Re: Intel AVX Support [PSARC/2010/311 FastTrack timeout 08/11/2010]

2010-08-12 Thread Sherry Moore
This case has timed out and has a +1.  I'm closing as approved.

Thanks,
Sherry

On Wed, Aug 04, 2010 at 11:16:18AM -0700, Sherry Moore wrote:
 I am sponsoring the following fast-track for Lejun Zhu and Kuriakose
 Kuruvilla.  It requests a patch/micro binding.  Man pages with change
 bars are available in the materials directory.  Timeout is set to
 8/11/2010.
 
 Thanks,
 Sherry
 
 Template Version: @(#)sac_nextcase 1.70 03/30/10 SMI
 This information is Copyright (c) 2010, Oracle and/or its affiliates. All 
 rights reserved.
 1. Introduction
1.1. Project/Component Working Name:
 Support Intel Advanced Vector Extensions (AVX) in Solaris
 
1.2. Name of Document Author/Supplier:
 Lejun Zhu
 Kuriakose Kuruvilla
 
1.3. Date of This Document:
 Jul 14th, 2010
 
1.4. Name of Major Document Customer(s)/Consumer(s):
 1.4.1. The Community you expect to review your project:
 1.4.2. The ARC(s) you expect to review your project:
 // Leave blank if you don't have any preference
 // This item is advisory only
 
1.5. Email Aliases:
 1.5.2. Responsible Engineer:
   lejun@intel.com
   kuriakose.kuruvi...@oracle.com
 1.5.4. Interest List: intel-c...@sun.com
 
 2. Project Summary
2.1. Project Description:
 Intel Advanced Vector Extensions (AVX) introduces new instructions 
 that accelerate vector floating point operations.
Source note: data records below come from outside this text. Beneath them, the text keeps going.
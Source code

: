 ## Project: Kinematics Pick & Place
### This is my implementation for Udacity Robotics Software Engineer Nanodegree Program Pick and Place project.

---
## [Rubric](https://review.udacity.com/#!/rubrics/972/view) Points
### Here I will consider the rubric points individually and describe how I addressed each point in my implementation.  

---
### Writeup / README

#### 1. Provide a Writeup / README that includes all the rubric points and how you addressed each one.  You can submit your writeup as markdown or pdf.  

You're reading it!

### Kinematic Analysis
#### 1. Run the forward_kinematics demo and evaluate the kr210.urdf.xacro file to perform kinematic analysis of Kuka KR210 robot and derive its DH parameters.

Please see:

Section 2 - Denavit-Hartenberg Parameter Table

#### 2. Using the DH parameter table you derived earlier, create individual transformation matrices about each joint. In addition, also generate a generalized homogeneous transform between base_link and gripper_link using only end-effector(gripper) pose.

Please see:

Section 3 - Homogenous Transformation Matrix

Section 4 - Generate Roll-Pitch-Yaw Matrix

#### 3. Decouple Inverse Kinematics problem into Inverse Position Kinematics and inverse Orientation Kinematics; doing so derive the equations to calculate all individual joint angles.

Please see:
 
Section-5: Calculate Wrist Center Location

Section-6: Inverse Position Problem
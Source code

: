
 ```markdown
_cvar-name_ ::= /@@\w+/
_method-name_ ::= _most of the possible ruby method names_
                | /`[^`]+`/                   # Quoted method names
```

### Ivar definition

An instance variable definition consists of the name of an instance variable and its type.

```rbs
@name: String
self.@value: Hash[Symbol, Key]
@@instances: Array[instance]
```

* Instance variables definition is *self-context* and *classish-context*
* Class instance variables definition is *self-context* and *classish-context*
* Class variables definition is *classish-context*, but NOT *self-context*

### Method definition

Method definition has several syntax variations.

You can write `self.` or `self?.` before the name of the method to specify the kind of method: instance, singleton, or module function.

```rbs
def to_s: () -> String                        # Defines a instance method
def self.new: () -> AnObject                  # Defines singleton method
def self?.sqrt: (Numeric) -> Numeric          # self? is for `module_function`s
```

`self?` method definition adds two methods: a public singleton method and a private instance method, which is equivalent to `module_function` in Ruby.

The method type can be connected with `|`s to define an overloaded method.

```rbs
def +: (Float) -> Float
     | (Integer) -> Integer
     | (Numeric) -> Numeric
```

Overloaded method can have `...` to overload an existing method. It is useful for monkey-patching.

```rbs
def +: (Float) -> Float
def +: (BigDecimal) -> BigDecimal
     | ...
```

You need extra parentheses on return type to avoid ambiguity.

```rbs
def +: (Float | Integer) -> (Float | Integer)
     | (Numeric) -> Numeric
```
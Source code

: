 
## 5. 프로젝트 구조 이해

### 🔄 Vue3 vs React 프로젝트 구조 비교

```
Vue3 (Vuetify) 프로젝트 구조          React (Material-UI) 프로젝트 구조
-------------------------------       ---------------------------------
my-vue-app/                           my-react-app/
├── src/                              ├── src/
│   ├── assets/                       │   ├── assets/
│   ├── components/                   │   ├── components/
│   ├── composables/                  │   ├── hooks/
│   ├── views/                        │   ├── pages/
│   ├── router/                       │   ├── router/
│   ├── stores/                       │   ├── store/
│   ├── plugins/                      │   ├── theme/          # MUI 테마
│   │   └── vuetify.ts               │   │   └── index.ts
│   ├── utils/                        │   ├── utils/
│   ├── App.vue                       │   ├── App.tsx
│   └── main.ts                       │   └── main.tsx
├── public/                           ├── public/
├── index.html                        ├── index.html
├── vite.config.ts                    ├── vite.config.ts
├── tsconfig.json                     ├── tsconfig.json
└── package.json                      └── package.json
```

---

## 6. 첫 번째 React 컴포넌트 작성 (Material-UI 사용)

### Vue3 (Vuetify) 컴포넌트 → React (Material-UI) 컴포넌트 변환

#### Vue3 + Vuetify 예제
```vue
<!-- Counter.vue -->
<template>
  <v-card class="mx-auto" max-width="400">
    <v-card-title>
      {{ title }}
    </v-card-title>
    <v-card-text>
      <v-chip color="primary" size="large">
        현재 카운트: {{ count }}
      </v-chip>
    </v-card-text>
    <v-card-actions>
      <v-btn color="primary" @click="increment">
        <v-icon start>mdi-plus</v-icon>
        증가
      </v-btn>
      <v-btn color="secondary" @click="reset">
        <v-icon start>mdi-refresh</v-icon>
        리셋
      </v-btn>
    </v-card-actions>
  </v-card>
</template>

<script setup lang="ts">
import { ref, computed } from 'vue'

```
AVX uses 256-bit 
 registers, which requires extension of current Solaris interfaces that 
 manipulate FPU registers, such as signal stack layout, setcontext 
 syscall and /proc interface.
 
2.2. Risks and Assumptions:
 When extending Solaris interfaces and/or data structures to 
 support AVX, it is very important to provide binary compatibility for 
 existing applications. All application binaries that exist today will 
 continue to run on new Solaris kernel without having to be recompiled. The 
 only restriction for existing binaries is that they have enough space on 
 the signal stack to hold the extra state (see 4.1.2 for details).
 
 3. Business Summary
3.1. Problem Area:
 Intel AVX is a new 256-bit SIMD FP vector extension of Intel 
 Architecture. Its introduction is targeted for the next Intel 
 Microarchitecture (code named: Sandy Bridge). Intel AVX accelerates the 
 trends towards FP intensive computation in general purpose applications 
 like image, video, and audio processing, engineering applications such as 
 3D modeling and analysis, scientific simulation, and financial analytics.
 
3.2. Market/Requester:
 
3.3. Business Justification:
 Customers who use Solaris x86 will expect to run optimized 
 applications on Sandy Bridge and future generations of Intel CPU, and many 
 optimizations will use AVX instructions, such as Basic Linear Algebra 
 Subprograms (BLAS) with DGEMM Routine, or sequential and cluster FFTs. 
 Also, the amd64 ABI has already supported YMM registers. Latest GCC can 
 generate AVX instructions, and an AVX-enabled Sun Studio compiler is being 
 developed. All of these will require kernel changes to support AVX.
 
3.4. Competitive Analysis:
 Support for XSAVE and YMM has already been implemented in Linux 
 kernel.
 
3.5. Opportunity Window/Exposure:
 Intel will support AVX instructions in the next generation Intel 
 Microarchitecture (code-named: Sandy Bridge). Applications optimized for 
 Sandy Bridge will emerge soon. In order to enable these optimizations on 
 Solaris, we need to get the OS support into ON as soon as possible.
 
3.6. How will you know when you are done?:
   Applications can run correctly and use YMM registers on Intel machines
 that support AVX/YMM registers.
 
 4. Technical Description:
 4.1. Details:
 4.1.1 Extending ucontext_t
 Structure ucontext_t will have the same size as its previous 
 version and all existing fields will be at the same byte offset, except 
 part of its filler is used for xregs extension. A new flag UC_XREGS (0x10) 
 for the uc_flags field will be added. Any ucontext_t with this flag set is 
 considered to have the new layout described in this PSARC case. Any 
 ucontext_t with this flag not set in its uc_flags is considered to have 
 the original layout and its uc_xrs field will be ignored.
 
 A data structure will be defined as follows for both 32-bit 
 and 64-bit applications:
 
 #define XRS_ID  0x00737278 /* the string xrs */
 
 typedef struct {
 unsigned long xrs_id;
 caddr_t xrs_ptr;
 } xrs_t;
 
 Field xrs_id must have the value XRS_ID (little endian), and 
 xrs_ptr will point to a prxregset_t data structure.
 
 Part of uc_filler in current ucontext_t definition will be 
 used to store xrs_t. The new definition of ucontext_t is:
 
 typedef struct  ucontext {
 

Re: Intel AVX Support [PSARC/2010/311 FastTrack timeout 08/11/2010]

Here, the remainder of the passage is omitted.